While we scratch our heads and try to figure out how to stop multiple oil leaks 5,000 feet below the surface of the ocean, we must simultaneously find a way to clean up the oil that is oozing rapidly from BP’s faulty lines.
There are a few ways to clean up an oil spill:
- Leave the oil alone – let it dissipate naturally over a number of years. This isn’t an option in the landlocked Gulf, with its miles of coastline that would (and probably will) quickly become coated in crude oil, causing mass chaos for coastal humans and wildlife alike.
- Contain the spill with booms and collect the oil using surface-skimming equipment. The oil spill in the Gulf is getting too large to use this method – and the windy weather this week has created waves too large for skimming vessels to work efficiently.
- Burn the oil – probably our best option at this point, but there’s a huge amount of pollution involved and the smoke is thick and unpleasant. Some Gulf residents are already complaining of headaches and nausea.
- Use chemical dispersants to break up the oil into small droplets that sink to the bottom of the ocean.
When I heard that the US has dropped 1/3 of the world’s supply of dispersants (100,000 gallons) into the Gulf over the past few days, all I could think about was one of my favorite movies as a kid: The Berenstain Bears and the Messy Room. Just watch the first 2 1/2 minutes of this clip:
Using dispersants is like hiding the mess from Mom (or in this case, world citizens). Obviously BP and US Coast Guard officials never watched the film, or they would know that hiding the mess from Mom is not a sustainable solution – because when Mom finds out, she’s going to be furious, and Cleanup Round 2 will not be fun.

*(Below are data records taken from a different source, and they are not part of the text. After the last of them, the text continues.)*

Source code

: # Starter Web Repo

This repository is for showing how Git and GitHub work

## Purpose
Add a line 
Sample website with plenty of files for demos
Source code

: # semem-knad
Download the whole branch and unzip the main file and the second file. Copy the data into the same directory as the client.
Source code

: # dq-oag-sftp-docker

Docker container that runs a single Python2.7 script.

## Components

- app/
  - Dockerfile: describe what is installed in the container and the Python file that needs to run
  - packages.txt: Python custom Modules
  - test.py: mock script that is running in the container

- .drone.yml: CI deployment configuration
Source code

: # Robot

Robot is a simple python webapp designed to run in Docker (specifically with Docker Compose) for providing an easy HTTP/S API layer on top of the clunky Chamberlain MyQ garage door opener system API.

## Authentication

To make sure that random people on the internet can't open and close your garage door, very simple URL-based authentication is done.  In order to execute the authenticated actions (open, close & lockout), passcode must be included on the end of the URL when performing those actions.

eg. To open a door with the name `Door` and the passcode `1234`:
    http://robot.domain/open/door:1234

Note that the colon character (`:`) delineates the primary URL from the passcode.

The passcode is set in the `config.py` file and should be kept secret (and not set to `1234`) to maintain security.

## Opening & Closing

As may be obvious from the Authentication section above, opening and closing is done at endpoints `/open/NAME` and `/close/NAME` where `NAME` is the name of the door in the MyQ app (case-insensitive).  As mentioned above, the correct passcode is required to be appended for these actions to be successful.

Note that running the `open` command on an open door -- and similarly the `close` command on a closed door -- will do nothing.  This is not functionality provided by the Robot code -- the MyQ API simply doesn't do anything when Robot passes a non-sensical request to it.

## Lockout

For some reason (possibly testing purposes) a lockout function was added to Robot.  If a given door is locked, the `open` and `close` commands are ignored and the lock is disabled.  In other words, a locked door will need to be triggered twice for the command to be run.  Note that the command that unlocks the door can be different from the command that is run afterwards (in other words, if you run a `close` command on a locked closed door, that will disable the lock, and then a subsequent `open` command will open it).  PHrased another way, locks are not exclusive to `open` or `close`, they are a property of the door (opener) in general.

The dispersant method of cleaning up an oil spill appears to minimize coastal damage by relocating oil from the surface of the ocean to the bottom, but when Mom opens the closet door in a few years, the enormous mess will come spilling out. Sending oil to the bottom of the ocean damages sea grass beds and coral reefs, and the oil is inadvertently consumed by mussels and other filter feeders – many of which make up the bottom of the Gulf food chain. The chemicals in the oil (mixed with the mysterious top-secret chemicals in the dispersants) will accumulate up the food chain over time until high levels are found in species that humans like to consume.
The Gulf is one of the world’s top food-producing ecosystems. By using dispersants, we are poisoning marine organisms, ourselves, and our children. Let’s learn a lesson from the Berenstain Bears: clean the mess up correctly the first time, so you won’t have to do it again later.